▶ **Exercise prompt**
Below are entries; count each line that holds the word "pypi" and report the number without any other words.

┌─ Data provided

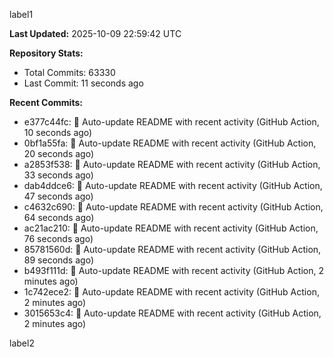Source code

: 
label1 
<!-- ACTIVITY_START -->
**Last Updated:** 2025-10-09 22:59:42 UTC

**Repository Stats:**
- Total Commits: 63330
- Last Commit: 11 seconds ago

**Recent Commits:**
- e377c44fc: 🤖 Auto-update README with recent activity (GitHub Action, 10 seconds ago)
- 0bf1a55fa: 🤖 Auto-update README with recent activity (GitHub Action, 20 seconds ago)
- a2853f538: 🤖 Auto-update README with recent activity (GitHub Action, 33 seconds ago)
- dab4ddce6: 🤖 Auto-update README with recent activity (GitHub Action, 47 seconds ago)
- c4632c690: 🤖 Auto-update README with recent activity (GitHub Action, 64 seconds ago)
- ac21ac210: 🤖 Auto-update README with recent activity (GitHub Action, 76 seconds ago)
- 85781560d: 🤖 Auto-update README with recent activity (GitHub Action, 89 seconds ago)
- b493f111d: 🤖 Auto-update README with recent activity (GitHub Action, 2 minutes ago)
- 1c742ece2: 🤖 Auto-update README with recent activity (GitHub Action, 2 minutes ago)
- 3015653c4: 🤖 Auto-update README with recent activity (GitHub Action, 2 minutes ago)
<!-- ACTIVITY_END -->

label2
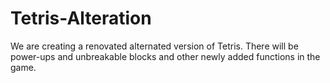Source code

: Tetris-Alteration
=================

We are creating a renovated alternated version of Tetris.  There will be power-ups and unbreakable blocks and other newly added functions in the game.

└─
┌─ Data provided

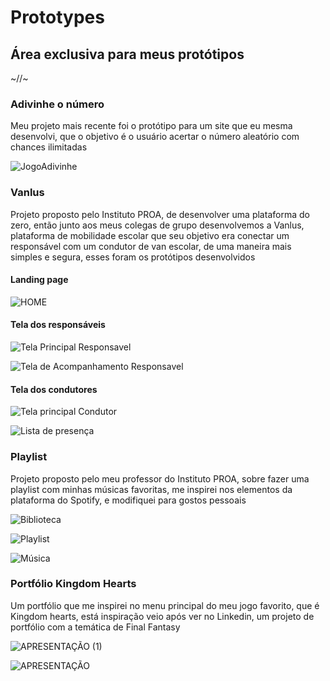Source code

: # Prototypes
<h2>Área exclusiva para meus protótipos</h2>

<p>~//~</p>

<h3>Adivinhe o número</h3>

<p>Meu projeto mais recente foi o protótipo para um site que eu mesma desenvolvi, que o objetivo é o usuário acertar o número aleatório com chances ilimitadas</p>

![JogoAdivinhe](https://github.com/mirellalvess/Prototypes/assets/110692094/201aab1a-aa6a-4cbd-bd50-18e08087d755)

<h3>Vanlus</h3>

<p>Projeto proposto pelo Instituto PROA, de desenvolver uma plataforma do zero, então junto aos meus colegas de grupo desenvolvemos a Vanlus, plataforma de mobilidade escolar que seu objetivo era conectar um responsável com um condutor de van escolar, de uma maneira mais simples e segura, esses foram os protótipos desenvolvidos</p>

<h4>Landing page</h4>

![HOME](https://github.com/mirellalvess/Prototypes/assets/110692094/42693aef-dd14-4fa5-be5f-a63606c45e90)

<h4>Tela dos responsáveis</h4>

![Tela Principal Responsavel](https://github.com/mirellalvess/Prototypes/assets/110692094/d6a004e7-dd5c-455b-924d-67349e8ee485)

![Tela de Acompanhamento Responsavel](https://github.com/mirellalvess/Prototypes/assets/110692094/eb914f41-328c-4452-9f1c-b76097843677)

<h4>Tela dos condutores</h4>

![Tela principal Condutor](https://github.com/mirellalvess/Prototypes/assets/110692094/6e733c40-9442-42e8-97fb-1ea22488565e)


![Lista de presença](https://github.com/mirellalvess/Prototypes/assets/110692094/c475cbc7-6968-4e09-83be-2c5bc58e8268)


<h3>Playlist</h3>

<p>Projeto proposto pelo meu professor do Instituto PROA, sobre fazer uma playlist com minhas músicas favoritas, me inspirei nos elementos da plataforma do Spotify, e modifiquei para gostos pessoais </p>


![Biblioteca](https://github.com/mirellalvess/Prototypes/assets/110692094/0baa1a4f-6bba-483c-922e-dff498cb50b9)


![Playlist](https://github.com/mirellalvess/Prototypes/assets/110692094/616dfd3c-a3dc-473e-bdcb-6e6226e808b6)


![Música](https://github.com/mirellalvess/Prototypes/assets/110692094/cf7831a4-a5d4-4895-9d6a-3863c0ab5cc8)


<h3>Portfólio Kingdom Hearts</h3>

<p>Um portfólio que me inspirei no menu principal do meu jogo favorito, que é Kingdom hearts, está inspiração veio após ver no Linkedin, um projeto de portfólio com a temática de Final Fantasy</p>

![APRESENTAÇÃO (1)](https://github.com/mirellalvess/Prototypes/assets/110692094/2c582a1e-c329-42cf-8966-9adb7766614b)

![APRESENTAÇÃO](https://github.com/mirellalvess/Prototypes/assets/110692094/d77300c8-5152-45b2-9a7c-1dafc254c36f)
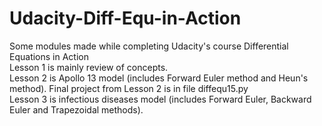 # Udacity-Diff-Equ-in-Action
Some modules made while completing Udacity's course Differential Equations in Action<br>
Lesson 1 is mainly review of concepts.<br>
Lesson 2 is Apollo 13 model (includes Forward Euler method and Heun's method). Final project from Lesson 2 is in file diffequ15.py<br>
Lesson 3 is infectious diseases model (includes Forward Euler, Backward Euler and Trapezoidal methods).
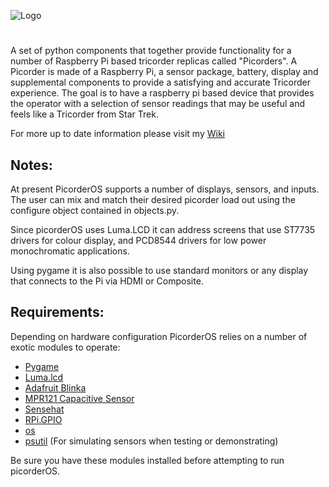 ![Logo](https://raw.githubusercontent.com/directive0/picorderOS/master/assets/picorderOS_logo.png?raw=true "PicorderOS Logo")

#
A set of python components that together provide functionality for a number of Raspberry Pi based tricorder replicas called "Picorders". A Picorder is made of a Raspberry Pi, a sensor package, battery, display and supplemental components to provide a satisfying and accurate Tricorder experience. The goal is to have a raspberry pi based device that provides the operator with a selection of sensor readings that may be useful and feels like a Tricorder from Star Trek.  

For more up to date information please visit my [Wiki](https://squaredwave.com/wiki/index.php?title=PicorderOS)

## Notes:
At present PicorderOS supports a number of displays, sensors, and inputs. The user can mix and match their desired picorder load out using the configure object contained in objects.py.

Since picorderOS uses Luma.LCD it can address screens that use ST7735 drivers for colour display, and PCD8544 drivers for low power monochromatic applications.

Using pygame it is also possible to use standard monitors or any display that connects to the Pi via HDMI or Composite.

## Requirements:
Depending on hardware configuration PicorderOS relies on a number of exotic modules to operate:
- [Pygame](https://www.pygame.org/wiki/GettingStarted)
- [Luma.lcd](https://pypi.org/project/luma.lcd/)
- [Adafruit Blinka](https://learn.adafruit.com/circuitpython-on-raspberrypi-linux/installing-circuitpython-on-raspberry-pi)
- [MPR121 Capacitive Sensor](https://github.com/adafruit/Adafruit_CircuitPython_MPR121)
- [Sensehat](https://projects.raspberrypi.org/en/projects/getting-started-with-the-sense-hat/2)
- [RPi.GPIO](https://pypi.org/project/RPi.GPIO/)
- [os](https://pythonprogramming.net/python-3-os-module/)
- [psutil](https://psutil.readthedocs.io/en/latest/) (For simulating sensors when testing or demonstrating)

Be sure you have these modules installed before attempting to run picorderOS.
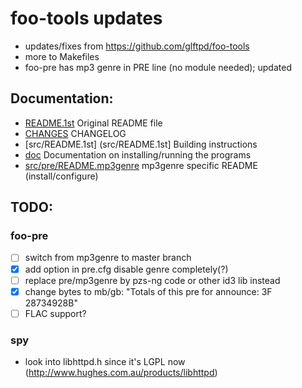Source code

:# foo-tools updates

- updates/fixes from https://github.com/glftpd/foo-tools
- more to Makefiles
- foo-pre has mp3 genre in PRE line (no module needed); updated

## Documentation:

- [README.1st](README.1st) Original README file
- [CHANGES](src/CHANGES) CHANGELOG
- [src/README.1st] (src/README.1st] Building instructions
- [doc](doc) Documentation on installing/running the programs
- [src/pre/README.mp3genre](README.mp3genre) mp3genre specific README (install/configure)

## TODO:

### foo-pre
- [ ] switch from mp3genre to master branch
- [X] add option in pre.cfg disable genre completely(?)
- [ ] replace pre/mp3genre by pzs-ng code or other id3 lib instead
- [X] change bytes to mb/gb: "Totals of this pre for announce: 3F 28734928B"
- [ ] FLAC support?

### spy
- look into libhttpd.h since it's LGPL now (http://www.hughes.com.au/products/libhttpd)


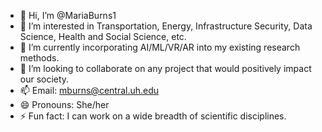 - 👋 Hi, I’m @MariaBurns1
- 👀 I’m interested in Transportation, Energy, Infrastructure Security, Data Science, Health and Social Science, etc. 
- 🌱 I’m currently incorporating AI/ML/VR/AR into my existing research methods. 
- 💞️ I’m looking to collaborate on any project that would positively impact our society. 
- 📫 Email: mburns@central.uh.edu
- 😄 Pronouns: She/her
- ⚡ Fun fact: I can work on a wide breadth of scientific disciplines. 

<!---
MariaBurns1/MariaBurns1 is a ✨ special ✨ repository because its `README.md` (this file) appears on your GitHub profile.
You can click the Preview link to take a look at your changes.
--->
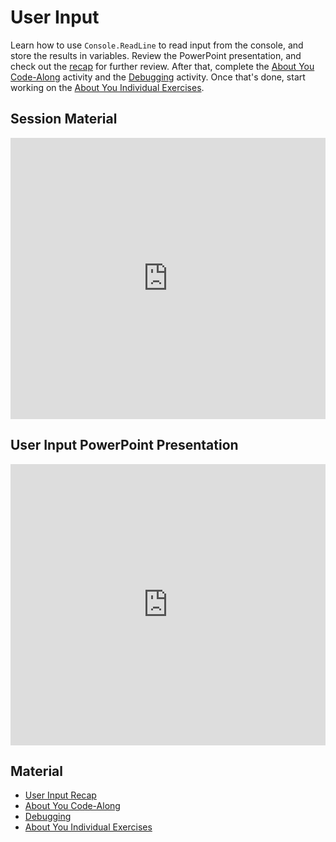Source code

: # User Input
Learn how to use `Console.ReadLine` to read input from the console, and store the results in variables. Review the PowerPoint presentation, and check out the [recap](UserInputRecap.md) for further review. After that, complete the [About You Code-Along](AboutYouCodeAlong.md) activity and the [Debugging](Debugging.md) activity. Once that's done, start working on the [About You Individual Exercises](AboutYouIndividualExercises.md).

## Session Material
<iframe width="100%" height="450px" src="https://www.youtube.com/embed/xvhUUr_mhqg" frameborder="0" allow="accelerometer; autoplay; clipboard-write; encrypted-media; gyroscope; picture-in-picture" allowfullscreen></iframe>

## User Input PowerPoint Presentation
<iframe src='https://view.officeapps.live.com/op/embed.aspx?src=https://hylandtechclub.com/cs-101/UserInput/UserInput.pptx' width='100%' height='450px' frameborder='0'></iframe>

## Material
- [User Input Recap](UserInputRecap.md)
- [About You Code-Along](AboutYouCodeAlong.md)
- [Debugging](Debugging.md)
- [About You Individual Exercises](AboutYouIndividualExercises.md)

└─

▶ **Answer section**
2